Accordingly, the Court finds that this is an appropriate case for mandatory abstention under 28 U.S.C. § 1334(c) (2). Before concluding, the Court also takes this opportunity to note that abstaining from the exercise of jurisdiction comports with principles of federalism. The dispute that Leco is trying to divert into bankruptcy court concerns the contractual relationship between the City and a general contractor responsible for installation of signal and communications equipment in the New York City subway system, which is of paramount concern to the States and should properly be left for resolution in state court. Cf. Colorado River Water Conservation District v. United States, 424 U.S. 800, 817-818, 96 S. Ct. 1236, 1246-1247, 47 L. Ed. 2d 483 (1976) (listing factors governing abstention); Alabama Public Service Commission v. Southern Railway Co., 341 U.S. 341, 346, 71 S. Ct. 762, 766, 95 L. Ed. 1002 (1951) ("regulation of intrastate railroad service is `primarily the concern of the state'") (citation omitted).

Given the lack of diversity of citizenship and the absence of a federal question other than the indirect impact that the third-party adversary proceeding will have on Leco's bankruptcy estate, the City should not be required to resolve its contract dispute with General Railway in the bankruptcy court. The long arm of the bankruptcy law simply is not strong enough to give a creditor of a debtor in chapter 7 liquidation proceedings the power to force a third party that had no contractual relationship with the debtor to sacrifice its right to a trial in either state court or before an Article III judge and to litigate in bankruptcy court. Indeed, were this Court to adopt the position advocated by the Trustee, creditors could regularly compel third parties to litigate in bankruptcy court without regard for the consent provisions embodied in 28 U.S.C. § 157(c) (2). The effort of the Trustee and General Railway to use Leco's bankruptcy as a proper basis for haling the City into bankruptcy court constitutes an attempt to extend the bankruptcy scheme beyond the boundaries delineated by both Congress and the courts, and must be rejected. Cf. State Farm Fire & Casualty Co. v. Tashire, 386 U.S. 523, 535, 87 S. Ct. 1199, 1206, 18 L. Ed. 2d 270 (1967) ("There is nothing in the statutory scheme, and very little in the judicial and academic commentary upon that scheme, which requires that the tail be allowed to wag the dog in this fashion.").

 
CONCLUSION

For the foregoing reasons, the decision of the bankruptcy court hereby is reversed. *253 This Court hereby abstains from the exercise of jurisdiction over this action.

SO ORDERED.

NOTES

[1] Kenneth P. Silverman, Esq. (the "Trustee"), the plaintiff-appellee in the instant action, was appointed as the interim Chapter 7 Trustee on May 3, 1989, and became Leco's Chapter 7 Trustee on February 3, 1990.
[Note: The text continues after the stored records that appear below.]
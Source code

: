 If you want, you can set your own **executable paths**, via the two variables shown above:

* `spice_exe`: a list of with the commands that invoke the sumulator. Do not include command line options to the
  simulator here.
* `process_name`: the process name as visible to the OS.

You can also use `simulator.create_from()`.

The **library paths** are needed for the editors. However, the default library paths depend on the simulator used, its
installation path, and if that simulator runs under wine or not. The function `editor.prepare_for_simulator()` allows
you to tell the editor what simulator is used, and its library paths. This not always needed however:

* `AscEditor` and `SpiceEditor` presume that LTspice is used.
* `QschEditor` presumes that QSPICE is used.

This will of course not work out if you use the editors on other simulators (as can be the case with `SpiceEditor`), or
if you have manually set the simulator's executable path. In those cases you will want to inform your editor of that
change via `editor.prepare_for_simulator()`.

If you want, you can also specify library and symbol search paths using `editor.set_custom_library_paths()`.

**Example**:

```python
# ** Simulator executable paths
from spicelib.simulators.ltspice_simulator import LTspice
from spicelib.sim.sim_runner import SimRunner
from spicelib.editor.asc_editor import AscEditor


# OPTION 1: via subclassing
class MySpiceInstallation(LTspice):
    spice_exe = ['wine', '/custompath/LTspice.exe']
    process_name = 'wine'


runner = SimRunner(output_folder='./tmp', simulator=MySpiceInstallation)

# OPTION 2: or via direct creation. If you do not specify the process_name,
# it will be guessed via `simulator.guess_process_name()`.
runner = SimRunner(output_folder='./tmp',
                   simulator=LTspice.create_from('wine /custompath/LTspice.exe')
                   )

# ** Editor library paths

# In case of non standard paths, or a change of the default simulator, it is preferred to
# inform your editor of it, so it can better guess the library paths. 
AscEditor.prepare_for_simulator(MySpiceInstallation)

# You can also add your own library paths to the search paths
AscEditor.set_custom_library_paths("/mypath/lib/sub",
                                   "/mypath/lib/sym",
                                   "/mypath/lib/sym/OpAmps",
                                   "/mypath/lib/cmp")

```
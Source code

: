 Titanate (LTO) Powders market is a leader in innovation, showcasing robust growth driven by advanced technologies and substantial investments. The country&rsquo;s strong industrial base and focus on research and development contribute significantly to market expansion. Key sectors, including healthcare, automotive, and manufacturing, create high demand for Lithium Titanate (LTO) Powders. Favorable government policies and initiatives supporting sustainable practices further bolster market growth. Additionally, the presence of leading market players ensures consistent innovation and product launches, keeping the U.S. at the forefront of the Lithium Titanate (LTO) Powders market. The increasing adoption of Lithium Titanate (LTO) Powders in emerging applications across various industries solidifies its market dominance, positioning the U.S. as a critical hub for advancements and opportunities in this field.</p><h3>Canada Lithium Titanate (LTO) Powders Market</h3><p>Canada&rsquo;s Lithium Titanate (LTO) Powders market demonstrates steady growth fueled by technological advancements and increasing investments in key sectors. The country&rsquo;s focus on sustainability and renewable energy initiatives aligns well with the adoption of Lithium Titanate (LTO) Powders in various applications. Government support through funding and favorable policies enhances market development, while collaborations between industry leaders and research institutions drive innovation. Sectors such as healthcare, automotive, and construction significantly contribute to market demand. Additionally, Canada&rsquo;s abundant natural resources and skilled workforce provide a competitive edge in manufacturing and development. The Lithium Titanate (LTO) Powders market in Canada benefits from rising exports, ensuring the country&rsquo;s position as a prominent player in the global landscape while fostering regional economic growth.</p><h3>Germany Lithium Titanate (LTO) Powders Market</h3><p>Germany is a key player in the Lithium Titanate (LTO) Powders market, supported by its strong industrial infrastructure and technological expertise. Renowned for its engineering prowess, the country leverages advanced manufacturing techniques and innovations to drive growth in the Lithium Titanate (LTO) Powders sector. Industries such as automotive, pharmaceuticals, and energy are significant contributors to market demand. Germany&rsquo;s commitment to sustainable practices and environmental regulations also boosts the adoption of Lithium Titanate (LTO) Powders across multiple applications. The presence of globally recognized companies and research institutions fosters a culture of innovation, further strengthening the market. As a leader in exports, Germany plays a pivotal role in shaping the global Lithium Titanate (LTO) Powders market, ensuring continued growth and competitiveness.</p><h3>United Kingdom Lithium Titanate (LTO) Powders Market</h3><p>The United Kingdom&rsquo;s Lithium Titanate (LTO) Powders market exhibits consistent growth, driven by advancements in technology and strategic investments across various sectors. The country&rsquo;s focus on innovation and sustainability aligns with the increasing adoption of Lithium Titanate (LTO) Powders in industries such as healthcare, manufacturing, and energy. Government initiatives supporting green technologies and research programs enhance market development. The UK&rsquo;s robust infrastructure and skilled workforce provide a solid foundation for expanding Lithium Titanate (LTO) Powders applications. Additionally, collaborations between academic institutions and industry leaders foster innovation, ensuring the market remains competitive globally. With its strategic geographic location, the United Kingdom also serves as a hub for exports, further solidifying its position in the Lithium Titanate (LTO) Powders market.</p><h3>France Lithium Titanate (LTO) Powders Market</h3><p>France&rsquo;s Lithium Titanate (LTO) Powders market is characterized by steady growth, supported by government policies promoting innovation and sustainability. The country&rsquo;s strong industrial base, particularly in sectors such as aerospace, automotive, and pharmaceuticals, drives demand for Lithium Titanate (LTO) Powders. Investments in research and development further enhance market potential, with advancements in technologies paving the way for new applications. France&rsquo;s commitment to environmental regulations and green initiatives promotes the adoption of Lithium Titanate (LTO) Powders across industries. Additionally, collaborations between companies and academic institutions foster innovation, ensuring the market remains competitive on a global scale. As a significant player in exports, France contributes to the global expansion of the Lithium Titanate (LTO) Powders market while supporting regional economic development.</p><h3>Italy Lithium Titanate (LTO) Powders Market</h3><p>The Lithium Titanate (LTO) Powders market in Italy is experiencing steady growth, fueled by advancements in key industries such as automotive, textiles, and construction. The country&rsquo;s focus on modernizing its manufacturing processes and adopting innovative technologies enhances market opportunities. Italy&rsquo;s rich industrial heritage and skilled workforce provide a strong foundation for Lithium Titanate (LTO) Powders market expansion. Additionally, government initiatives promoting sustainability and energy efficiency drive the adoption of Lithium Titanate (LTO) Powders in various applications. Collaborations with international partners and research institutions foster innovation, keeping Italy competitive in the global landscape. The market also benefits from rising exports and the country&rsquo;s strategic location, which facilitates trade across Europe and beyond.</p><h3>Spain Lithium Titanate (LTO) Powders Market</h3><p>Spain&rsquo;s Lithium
[2] The Court takes this opportunity to note that the only party that responded to the City's appeal of the March 19 Order was the Trustee. Since Leco cannot assert any claims against the City, the Court has serious concerns with respect to the standing of the Trustee to oppose the City's abstention motion. See, e.g., Sullivan v. Syracuse Housing Authority, 962 F.2d 1101, 1106 (2d Cir.1992) ("[t]he doctrine of standing . . . addresses the question of `whether the [plaintiff] is entitled to have the court decide the merits of . . . particular issues'") (quoting Warth v. Seldin, 422 U.S. 490, 498, 95 S. Ct. 2197, 2205, 45 L. Ed. 2d 343 (1975)). However, because the parties have not briefed the issue, and because the Court decides in the instant Opinion and Order that it must abstain from the exercise of jurisdiction, it declines fully to address the issue of standing.